19 Juin, 2019, 18:25 | Auteur: Lynn Cook
  • VOL MH17 TROIS SUSPECTS RUSSES ET UN UKRAINIEN SERONT JUGÉS AUX PAYS-BAS

Le vol MH17 a été touché par une fusée Buk le 17 juillet 2014 et s'est écrasé en Ukraine sur le trajet Amsterdam-Kuala Lumpur.

La semaine dernière, la JIT, composée d'enquêteurs d'Australie, de Belgique, de Malaisie, des Pays-Bas et d'Ukraine, avait fait les gros titres en annonçant qu'elle dévoilerait, lors d'une conférence de presse mercredi à 13H00 locales (11H00 GMT), les "derniers développements de l'enquête" sur le crash, sans donner plus de détails. Tous les quatre sont poursuivis pour meurtre par le parquet néerlandais. Les 298 occupants, dont plus de 190 Hollandais et quatre Belges, ont été tués.

"Aujourd'hui nous délivrerons les mandats d'arrêt internationaux pour les premiers suspects que nous poursuivrons".

L'équipe menée par les Pays-Bas pointe en outre du doigt la Russie, qu'elle accuse d'avoir fourni le missile ayant abattu le vol MH17.

Igor Guirkine, désigné par les enquêteurs internationaux comme l'un des responsables présumés de la destruction du vol MH17 dans l'est de l'Ukraine en 2014, a démenti mercredi toute implication des séparatistes dans la tragédie. "Tout ce que je peux dire, c'est que le Boeing n'a pas été abattu par les rebelles [de l'est ukrainien]", a-t-il affirmé, cité par l'agence de presse russe Interfax. 283 passagers et 15 membres de l'équipage, pour la plupart néerlandais, ont perdu la vie dans le drame.

Après les révélations de la JIT, les Pays-Bas et l'Australie, dont 38 ressortissants figuraient parmi les victimes, avaient ouvertement accusé la Russie d'être responsable du crash.

Le gouvernement russe n'a pas dit s'il a l'intention ou non de livrer les suspects à la justice néerlandaise. La tragédie reste un sujet hautement sensible dans ce pays.

Tandis que le procès sur le crash d'un avion de la Malaysia Airlines au-dessus du Donbass en 2014 ne débutera que le 9 mars 2020, les enquêteurs ont livré les noms de quatre individus soupçonnés d'avoir transporté le lance-missile.

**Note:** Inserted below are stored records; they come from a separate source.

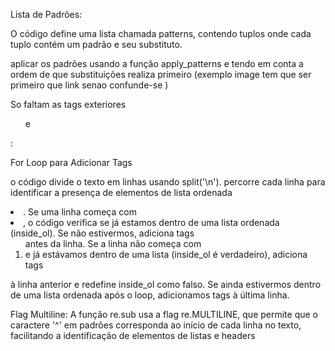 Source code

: 
Lista de Padrões:

O código define uma lista chamada patterns, contendo tuplos onde cada tuplo contém um padrão e seu substituto. 

aplicar os padrões usando a função apply_patterns e tendo em conta a ordem de que substituições realiza primeiro 
(exemplo image tem que ser primeiro que link senao confunde-se )

So faltam as tags exteriores<ol> e </ol>:

For Loop para Adicionar Tags

o código divide o texto em linhas usando split('\n').
 percorre cada linha para identificar a presença de elementos de lista ordenada <li>.
Se uma linha começa com <li>, o código verifica se já estamos dentro de uma lista ordenada (inside_ol). Se não estivermos, adiciona tags <ol> antes da linha.
Se a linha não começa com <li> e já estávamos dentro de uma lista (inside_ol é verdadeiro), adiciona tags </ol> à linha anterior e redefine inside_ol como falso.
Se ainda estivermos dentro de uma lista ordenada após o loop, adicionamos tags </ol> à última linha.

Flag Multiline:
A função re.sub usa a flag re.MULTILINE, que permite que o caractere '^' em padrões corresponda ao início de cada linha no texto, facilitando a identificação de elementos de listas e headers

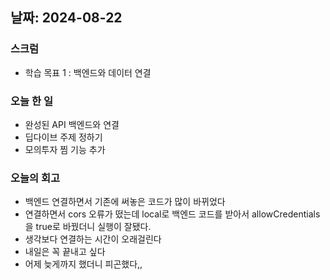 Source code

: ## 날짜: 2024-08-22

### 스크럼
- 학습 목표 1 : 백엔드와 데이터 연결

### 오늘 한 일
- 완성된 API 백엔드와 연결
- 딥다이브 주제 정하기
- 모의투자 찜 기능 추가

### 오늘의 회고
- 백엔드 연결하면서 기존에 써놓은 코드가 많이 바뀌었다
- 연결하면서 cors 오류가 떴는데 local로 백엔드 코드를 받아서 allowCredentials을 true로 바꿨더니 실행이 잘됐다.
- 생각보다 연결하는 시간이 오래걸린다
- 내일은 꼭 끝내고 싶다
- 어제 늦게까지 했더니 피곤했다,,
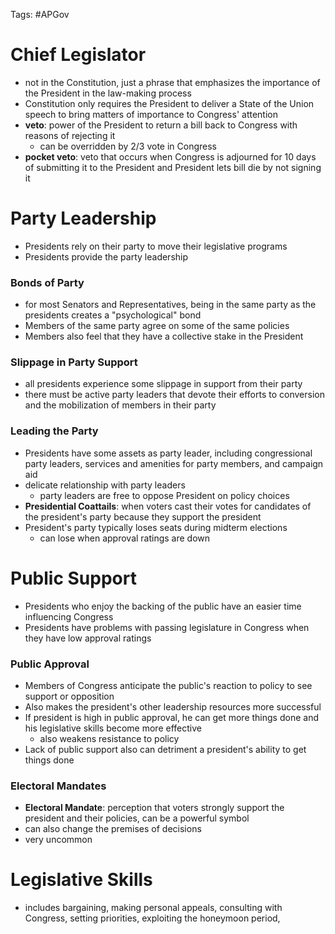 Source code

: Tags: #APGov 

# Chief Legislator
- not in the Constitution, just a phrase that emphasizes the importance of the President in the law-making process
- Constitution only requires the President to deliver a State of the Union speech to bring matters of importance to Congress' attention
- **veto**: power of the President to return a bill back to Congress with reasons of rejecting it
	- can be overridden by 2/3 vote in Congress
- **pocket veto**: veto that occurs when Congress is adjourned for 10 days of submitting it to the President and President lets bill die by not signing it

# Party Leadership
- Presidents rely on their party to move their legislative programs
- Presidents provide the party leadership
### Bonds of Party
- for most Senators and Representatives, being in the same party as the presidents creates a "psychological" bond
- Members of the same party agree on some of the same policies 
- Members also feel that they have a collective stake in the President
### Slippage in Party Support
- all presidents experience some slippage in support from their party
- there must be active party leaders that devote their efforts to conversion and the mobilization of members in their party
### Leading the Party
- Presidents have some assets as party leader, including congressional party leaders, services and amenities for party members, and campaign aid
- delicate relationship with party leaders
	- party leaders are free to oppose President on policy choices
- **Presidential Coattails**: when voters cast their votes for candidates of the president's party because they support the president
- President's party typically loses seats during midterm elections
	- can lose when approval ratings are down

# Public Support
- Presidents who enjoy the backing of the public have an easier time influencing Congress
- Presidents have problems with passing legislature in Congress when they have low approval ratings
### Public Approval
- Members of Congress anticipate the public's reaction to policy to see support or opposition
- Also makes the president's other leadership resources more successful
- If president is high in public approval, he can get more things done and his legislative skills become more effective
	- also weakens resistance to policy
- Lack of public support also can detriment a president's ability to get things done

### Electoral Mandates
- **Electoral Mandate**:  perception that voters strongly support the president and their policies, can be a powerful symbol
- can also change the premises of decisions
- very uncommon

# Legislative Skills
- includes bargaining, making personal appeals, consulting with Congress, setting priorities, exploiting the honeymoon period,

Les députés néerlandais ont ratifié en 2018 un accord signé avec l'Ukraine pour que soient engagées aux Pays-Bas les éventuelles poursuites judiciaires à l'encontre des responsables de la catastrophe. Il se pourrait toutefois que les suspects soient jugés par contumace, la Russie n'extradant pas ses ressortissants poursuivis à l'étranger. Mais pour elle, le principal responsable du crash est le président russe Vladimir "Poutine, parce qu'il a rendu cela possible".

Après les révélations des enquêteurs sur l'origine russe du missile, l'Union européenne et l'OTAN avaient exhorté Moscou à reconnaître sa "responsabilité".

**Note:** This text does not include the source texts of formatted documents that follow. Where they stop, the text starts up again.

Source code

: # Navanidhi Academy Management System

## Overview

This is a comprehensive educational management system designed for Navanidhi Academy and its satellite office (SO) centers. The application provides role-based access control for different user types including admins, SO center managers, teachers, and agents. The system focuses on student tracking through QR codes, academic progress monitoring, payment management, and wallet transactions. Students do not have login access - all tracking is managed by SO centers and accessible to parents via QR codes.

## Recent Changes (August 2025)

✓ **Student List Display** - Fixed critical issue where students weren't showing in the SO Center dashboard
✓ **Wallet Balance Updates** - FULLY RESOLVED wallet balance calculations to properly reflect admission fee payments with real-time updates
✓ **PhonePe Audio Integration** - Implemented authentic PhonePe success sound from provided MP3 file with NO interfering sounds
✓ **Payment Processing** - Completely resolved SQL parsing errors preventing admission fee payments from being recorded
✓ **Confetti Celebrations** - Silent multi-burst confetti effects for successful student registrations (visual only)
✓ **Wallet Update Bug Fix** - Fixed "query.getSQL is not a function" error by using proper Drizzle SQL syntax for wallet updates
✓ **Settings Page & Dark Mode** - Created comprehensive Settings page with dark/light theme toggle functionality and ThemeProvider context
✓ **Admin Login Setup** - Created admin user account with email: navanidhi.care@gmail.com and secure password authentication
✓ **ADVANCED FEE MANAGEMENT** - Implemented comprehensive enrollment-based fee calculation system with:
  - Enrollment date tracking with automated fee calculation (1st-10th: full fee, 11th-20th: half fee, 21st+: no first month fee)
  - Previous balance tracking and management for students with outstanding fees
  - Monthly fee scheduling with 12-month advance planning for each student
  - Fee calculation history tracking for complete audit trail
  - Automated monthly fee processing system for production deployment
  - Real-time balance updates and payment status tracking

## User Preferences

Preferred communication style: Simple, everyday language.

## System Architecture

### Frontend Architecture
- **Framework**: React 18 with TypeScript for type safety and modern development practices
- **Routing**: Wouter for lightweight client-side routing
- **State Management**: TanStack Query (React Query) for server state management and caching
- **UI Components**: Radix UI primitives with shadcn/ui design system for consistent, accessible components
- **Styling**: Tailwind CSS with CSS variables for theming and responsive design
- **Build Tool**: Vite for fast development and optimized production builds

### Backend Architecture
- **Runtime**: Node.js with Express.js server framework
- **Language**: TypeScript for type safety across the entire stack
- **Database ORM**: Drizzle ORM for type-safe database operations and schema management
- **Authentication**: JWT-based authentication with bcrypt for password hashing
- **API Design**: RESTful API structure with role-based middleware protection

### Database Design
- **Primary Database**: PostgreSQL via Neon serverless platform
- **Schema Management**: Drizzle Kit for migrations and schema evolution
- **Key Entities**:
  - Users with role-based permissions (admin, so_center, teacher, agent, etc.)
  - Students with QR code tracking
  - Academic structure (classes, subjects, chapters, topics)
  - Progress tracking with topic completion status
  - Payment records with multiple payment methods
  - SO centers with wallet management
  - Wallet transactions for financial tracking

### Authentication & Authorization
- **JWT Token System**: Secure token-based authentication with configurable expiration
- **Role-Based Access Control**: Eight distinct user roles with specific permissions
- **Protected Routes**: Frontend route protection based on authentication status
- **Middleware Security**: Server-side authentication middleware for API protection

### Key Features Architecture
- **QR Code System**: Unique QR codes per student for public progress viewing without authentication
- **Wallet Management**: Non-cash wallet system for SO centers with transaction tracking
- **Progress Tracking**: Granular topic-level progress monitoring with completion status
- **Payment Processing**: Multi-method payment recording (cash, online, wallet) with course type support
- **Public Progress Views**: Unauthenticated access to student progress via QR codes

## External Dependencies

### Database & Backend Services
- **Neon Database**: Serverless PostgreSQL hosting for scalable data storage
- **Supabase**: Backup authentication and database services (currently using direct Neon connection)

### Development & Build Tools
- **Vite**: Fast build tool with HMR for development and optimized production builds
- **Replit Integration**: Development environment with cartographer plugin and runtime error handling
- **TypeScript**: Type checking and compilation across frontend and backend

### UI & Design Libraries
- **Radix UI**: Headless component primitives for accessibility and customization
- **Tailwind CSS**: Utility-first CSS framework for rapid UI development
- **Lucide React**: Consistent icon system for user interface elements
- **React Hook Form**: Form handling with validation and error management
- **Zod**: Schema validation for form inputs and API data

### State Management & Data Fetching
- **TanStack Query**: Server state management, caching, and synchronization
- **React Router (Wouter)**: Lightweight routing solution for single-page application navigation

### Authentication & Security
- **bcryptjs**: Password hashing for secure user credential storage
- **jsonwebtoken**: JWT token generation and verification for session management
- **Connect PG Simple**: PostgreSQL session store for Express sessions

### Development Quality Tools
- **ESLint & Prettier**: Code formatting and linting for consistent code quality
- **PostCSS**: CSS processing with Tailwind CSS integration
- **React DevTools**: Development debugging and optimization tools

Les enquêteurs se sont engagés à étudier "avec soin" les affirmations de la Russie sur la catastrophe, tout en notant que des informations qu'elle avait précédemment fournies, telles que la présence sur les images radar d'un avion de combat ukrainien près de l'avion de Malaysia Airlines, s'étaient révélées "incorrectes".